5/10
The first EAP from AIP.
25 July 2015
The first of Roger Corman's Edgar Allan Poe adaptations from American International Pictures, The House of Usher opens as Philip Winthrop (Mark Damon) arrives at the Usher ancestral home—a crumbling pile in an arid, foggy landscape—looking for his bride-to-be, Madeline Usher (the lovely Myrna Fahey). He is greeted there by Madeline's brother Roderick (Vincent Price), who asks him to leave. Not one to take no for an answer, Philip remains, staying for the night, determined to take Madeline away with him the next day. Roderick, however, is resolved to keeping his sister at home whatever it takes, believing his family to be under a curse that causes strange maladies, evil ways, and premature death.

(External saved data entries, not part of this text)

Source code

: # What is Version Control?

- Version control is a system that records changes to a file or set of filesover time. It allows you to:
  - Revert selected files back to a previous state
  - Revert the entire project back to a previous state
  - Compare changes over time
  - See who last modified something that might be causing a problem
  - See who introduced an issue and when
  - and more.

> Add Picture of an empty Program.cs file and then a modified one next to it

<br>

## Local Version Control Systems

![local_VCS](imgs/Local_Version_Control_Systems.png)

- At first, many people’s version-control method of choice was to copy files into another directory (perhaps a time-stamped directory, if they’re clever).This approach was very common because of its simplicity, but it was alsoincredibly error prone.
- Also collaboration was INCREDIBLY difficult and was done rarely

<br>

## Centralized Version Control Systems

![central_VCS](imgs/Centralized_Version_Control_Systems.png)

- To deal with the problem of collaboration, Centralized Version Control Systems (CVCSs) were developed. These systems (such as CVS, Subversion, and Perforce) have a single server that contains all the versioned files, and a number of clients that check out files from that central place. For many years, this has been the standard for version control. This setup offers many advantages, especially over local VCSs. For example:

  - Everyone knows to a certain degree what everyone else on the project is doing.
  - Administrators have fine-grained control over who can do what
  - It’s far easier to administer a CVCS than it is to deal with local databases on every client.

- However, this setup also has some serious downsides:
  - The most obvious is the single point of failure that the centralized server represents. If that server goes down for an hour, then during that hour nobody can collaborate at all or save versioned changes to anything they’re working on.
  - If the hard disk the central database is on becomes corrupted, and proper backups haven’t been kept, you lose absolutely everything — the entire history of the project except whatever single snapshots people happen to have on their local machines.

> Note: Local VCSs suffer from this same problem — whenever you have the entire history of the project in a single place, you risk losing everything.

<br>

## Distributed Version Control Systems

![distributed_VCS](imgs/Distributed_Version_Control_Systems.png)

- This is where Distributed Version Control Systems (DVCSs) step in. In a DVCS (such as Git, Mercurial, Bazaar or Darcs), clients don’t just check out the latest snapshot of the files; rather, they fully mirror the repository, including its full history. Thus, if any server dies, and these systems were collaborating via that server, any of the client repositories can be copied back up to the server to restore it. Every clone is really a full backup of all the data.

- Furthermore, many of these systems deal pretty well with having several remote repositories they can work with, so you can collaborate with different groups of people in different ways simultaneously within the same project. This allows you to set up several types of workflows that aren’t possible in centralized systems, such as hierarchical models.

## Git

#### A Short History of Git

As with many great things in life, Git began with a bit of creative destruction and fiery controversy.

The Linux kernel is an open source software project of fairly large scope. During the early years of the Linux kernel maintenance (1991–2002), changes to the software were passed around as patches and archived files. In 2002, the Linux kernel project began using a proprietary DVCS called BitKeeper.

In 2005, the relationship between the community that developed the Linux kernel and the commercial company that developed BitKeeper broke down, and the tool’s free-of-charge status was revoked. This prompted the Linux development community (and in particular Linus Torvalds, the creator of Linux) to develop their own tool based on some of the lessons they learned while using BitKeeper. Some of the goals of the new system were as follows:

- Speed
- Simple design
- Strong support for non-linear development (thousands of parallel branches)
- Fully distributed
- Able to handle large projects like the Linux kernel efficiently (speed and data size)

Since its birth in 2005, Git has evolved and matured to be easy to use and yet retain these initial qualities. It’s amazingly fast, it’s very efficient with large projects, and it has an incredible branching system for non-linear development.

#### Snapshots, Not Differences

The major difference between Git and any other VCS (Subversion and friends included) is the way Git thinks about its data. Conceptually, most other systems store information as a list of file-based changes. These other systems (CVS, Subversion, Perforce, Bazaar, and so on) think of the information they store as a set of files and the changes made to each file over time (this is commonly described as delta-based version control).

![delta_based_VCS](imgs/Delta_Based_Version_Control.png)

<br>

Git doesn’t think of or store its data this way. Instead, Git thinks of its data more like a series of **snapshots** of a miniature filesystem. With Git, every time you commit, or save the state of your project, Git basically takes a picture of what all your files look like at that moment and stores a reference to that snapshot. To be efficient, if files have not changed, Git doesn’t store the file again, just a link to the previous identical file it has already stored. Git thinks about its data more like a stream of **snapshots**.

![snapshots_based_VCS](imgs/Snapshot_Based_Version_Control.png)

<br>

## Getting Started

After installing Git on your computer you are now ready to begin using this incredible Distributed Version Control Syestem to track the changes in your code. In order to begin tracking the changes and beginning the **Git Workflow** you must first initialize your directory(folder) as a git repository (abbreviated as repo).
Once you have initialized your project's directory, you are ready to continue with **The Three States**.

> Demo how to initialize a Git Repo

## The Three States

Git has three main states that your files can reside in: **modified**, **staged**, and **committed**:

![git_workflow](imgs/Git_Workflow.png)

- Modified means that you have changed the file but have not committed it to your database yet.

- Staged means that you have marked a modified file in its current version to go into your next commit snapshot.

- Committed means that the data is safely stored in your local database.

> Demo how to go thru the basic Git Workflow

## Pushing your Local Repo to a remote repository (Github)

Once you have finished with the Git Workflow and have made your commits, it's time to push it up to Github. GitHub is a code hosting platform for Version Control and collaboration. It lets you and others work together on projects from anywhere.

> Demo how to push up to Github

House of Usher is about as Gothic as it gets, featuring a foggy landscape, an old dark house full of cobweb-strewn secret passageways, an elderly butler who knows more than he is letting on, a dusty old crypt, and a raging thunderstorm; but as atmospheric as the setting is, I didn't find myself all that engrossed in the mystery that unfolds. Instead, I found it all rather boring, Roderick's repetitious insistence that his family is cursed and Winthrop's steadfast refusal to believe what he is told becoming rather tiresome. Admittedly, the production is sumptuously mounted, with impressive sets and lovely colour cinematography (used particularly effectively during a hypnotic dream sequence), but on the whole I was left rather unimpressed by this much-loved horror 'classic'.